# gaggia classic pro constantly channeling



## Ranger777 (12 mo ago)

Over 400 shots tried still getting channeling....tried 16g,17g,18g in on double shot basket, all different corsair grind size....using distribution tool 100 shots then tampping with tampping press tool.

Tried 4 different coffee all dark coffe...tried tampping all pucks heights where the screen shower head is touching and not touching.

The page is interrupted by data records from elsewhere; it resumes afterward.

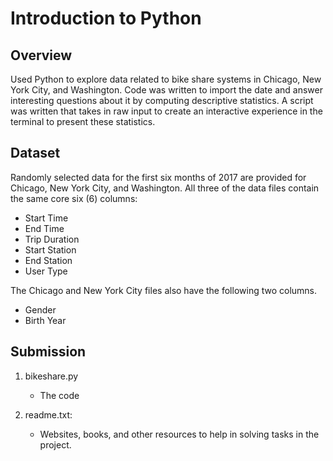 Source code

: # Introduction to Python
## Overview
Used Python to explore data related to bike share systems in Chicago, New York City, and Washington. Code was written to import the date and answer interesting questions about it by computing descriptive statistics. A script was written that takes in raw input to create an interactive experience in the terminal to present these statistics.

## Dataset
Randomly selected data for the first six months of 2017 are provided for Chicago, New York City, and Washington. All three of the data files contain the same core six (6) columns:
  - Start Time
  - End Time
  - Trip Duration
  - Start Station
  - End Station
  - User Type
 
 The Chicago and New York City files also have the following two columns.
  - Gender
  - Birth Year

## Submission
1. bikeshare.py
    - The code

2. readme.txt:
    - Websites, books, and other resources to help in solving tasks in the project.
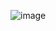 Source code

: ![image](https://user-images.githubusercontent.com/109774037/200708423-13db09d2-aa4a-479b-8ae7-fe7c43dee52b.png)
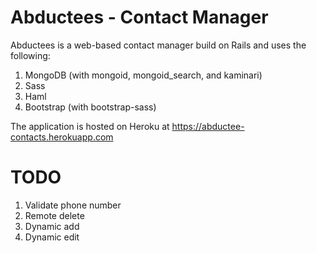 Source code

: # Abductees - Contact Manager

Abductees is a web-based contact manager build on Rails and uses the following:

1. MongoDB (with mongoid, mongoid_search, and kaminari)
1. Sass
1. Haml
1. Bootstrap (with bootstrap-sass)

The application is hosted on Heroku at https://abductee-contacts.herokuapp.com


# TODO

1. Validate phone number
1. Remote delete
1. Dynamic add
1. Dynamic edit
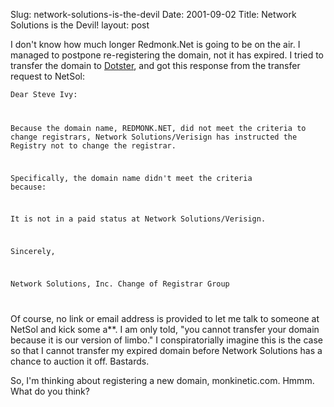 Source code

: Slug: network-solutions-is-the-devil
Date: 2001-09-02
Title: Network Solutions is the Devil!
layout: post

I don&#39;t know how much longer Redmonk.Net is going to be on the air. I managed to postpone re-registering the domain, not it has expired. I tried to transfer the domain to <a href="http:/www.dotster.com">Dotster</a>, and got this response from the transfer request to NetSol:<p>

<code>Dear Steve Ivy:<p>

Because the domain name, REDMONK.NET, did not meet the criteria to change registrars, Network Solutions/Verisign has instructed the Registry not to change the registrar.<p>

Specifically, the domain name didn&#39;t meet the criteria because:<p>

It is not in a paid status at Network Solutions/Verisign.<p>

Sincerely,<p>

Network Solutions, Inc.
Change of Registrar Group
</p></p></p></p></p></code><p>

Of course, no link or email address is provided to let me talk to someone at NetSol and kick some a**. I am only told, &quot;you cannot transfer your domain because it is our version of limbo.&quot; I conspiratorially imagine this is the case so that I cannot transfer my expired domain before Network Solutions has a chance to auction it off. Bastards.<p>

So, I&#39;m thinking about registering a new domain, monkinetic.com. Hmmm. What do you think?</p></p></p>
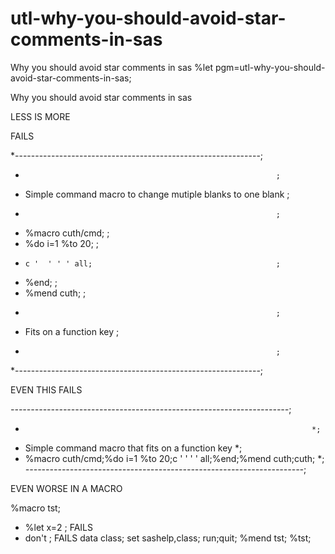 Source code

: # utl-why-you-should-avoid-star-comments-in-sas
Why you should avoid star comments in sas
%let pgm=utl-why-you-should-avoid-star-comments-in-sas;

Why you should avoid star comments in sas

LESS IS MORE

FAILS

*-------------------------------------------------------------;
*                                                             ;
* Simple command macro to change mutiple blanks to one blank  ;
*                                                             ;
* %macro cuth/cmd;                                            ;
*   %do i=1 %to 20;                                           ;
*     c '  ' ' ' all;                                         ;
*   %end;                                                     ;
* %mend cuth;                                                 ;
*                                                             ;
* Fits on a function key                                      ;
*                                                             ;
*-------------------------------------------------------------;

EVEN THIS FAILS

*---------------------------------------------------------------------*;
*                                                                     *;
* Simple command macro that fits on a function key                    *;
* %macro cuth/cmd;%do i=1 %to 20;c '  ' ' ' all;%end;%mend cuth;cuth; *;
*---------------------------------------------------------------------*;

EVEN WORSE IN A MACRO

%macro tst;
 * %let x=2 ;  FAILS
 * don't ;     FAILS
 data class;
   set sashelp,class;
 run;quit;
%mend tst;
%tst;
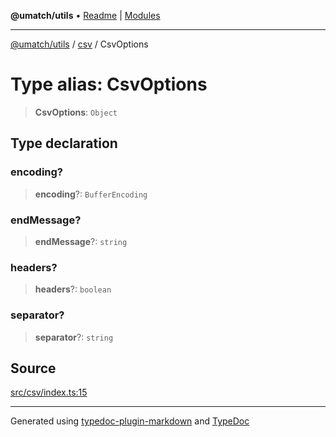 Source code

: **@umatch/utils** • [Readme](../../index.md) \| [Modules](../../modules.md)

***

[@umatch/utils](../../modules.md) / [csv](../index.md) / CsvOptions

# Type alias: CsvOptions

> **CsvOptions**: `Object`

## Type declaration

### encoding?

> **encoding**?: `BufferEncoding`

### endMessage?

> **endMessage**?: `string`

### headers?

> **headers**?: `boolean`

### separator?

> **separator**?: `string`

## Source

[src/csv/index.ts:15](https://github.com/umatch-oficial/utils/blob/6e00801/src/csv/index.ts#L15)

***

Generated using [typedoc-plugin-markdown](https://www.npmjs.com/package/typedoc-plugin-markdown) and [TypeDoc](https://typedoc.org/)
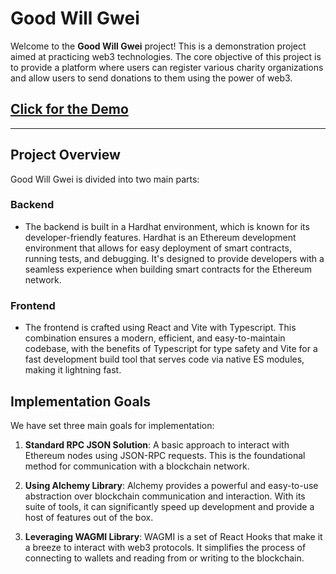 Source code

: # Good Will Gwei

Welcome to the **Good Will Gwei** project! This is a demonstration project aimed at practicing web3 technologies. The core objective of this project is to provide a platform where users can register various charity organizations and allow users to send donations to them using the power of web3.

## [Click for the Demo](https://good-will-gwei.vercel.app/)

---

## Project Overview

Good Will Gwei is divided into two main parts:

### Backend

- The backend is built in a Hardhat environment, which is known for its developer-friendly features. Hardhat is an Ethereum development environment that allows for easy deployment of smart contracts, running tests, and debugging. It's designed to provide developers with a seamless experience when building smart contracts for the Ethereum network.

### Frontend

- The frontend is crafted using React and Vite with Typescript. This combination ensures a modern, efficient, and easy-to-maintain codebase, with the benefits of Typescript for type safety and Vite for a fast development build tool that serves code via native ES modules, making it lightning fast.

## Implementation Goals

We have set three main goals for implementation:

1. **Standard RPC JSON Solution**: A basic approach to interact with Ethereum nodes using JSON-RPC requests. This is the foundational method for communication with a blockchain network.

2. **Using Alchemy Library**: Alchemy provides a powerful and easy-to-use abstraction over blockchain communication and interaction. With its suite of tools, it can significantly speed up development and provide a host of features out of the box.

3. **Leveraging WAGMI Library**: WAGMI is a set of React Hooks that make it a breeze to interact with web3 protocols. It simplifies the process of connecting to wallets and reading from or writing to the blockchain.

No matter what I do it keeps channeling and I can see it's not slow stream of coffe coming out.. it's a slightly wavey stream....always a burnt taste..and sour taste when going very fine grind.....please help....think I have a busted damaged gaggia classic pro from factory and no matter what I do it keeps channeling


----------



## Solar B (Oct 11, 2021)

What Bar are you working with as I have my 2010 model working at 8 Bar. it's not perfect yet and I'm still tweaking various things after 5 months but much better than when I commenced,

Brian


----------



## Ranger777 (12 mo ago)

Solar B said:


> What Bar are you working with as I have my 2010 model working at 8 Bar. it's not perfect yet and I'm still tweaking various things after 5 months but much better than when I commenced,
> 
> Brian


 No way of measuring bar.....eveything is in factory spec no PID or spring upgrade machine is untouched.... I started this forum because I look at YouTube videos and see how they get a nice slow thick flow of gold coffe.... I will make a video and upload to show what I'm doing maybe the experts can spot my mistakes but I doubt I'm doing any


----------



## Solar B (Oct 11, 2021)

It will most likely be the Barometric pressure (factory is way over at 15) as when I first started using mine it was flowing way too quickly that plus my grinder wasn't nearly up to it either ! remember they say you have to spend more on the grinder than machine , id try the springs mod in the first instance adjustment of my opv is via Allen key.

Brian

PS I am now obtaining the full bottomless basket crema standard but it has taken about 5 months of trial & error.


----------



## larkim (Sep 3, 2018)

Ranger777 said:


> Over 400 shots tried still getting channeling....tried 16g,17g,18g in on double shot basket, all different corsair grind size....using distribution tool 100 shots then tampping with tampping press tool.


 What grinder is it? Wasn't sure what "corsair grind size" meant?

Even with the OPV pressure set at factory levels, you ought to be able to grind fine enough to choke the machine up and work back from there. But modding the pressure is highly recommended.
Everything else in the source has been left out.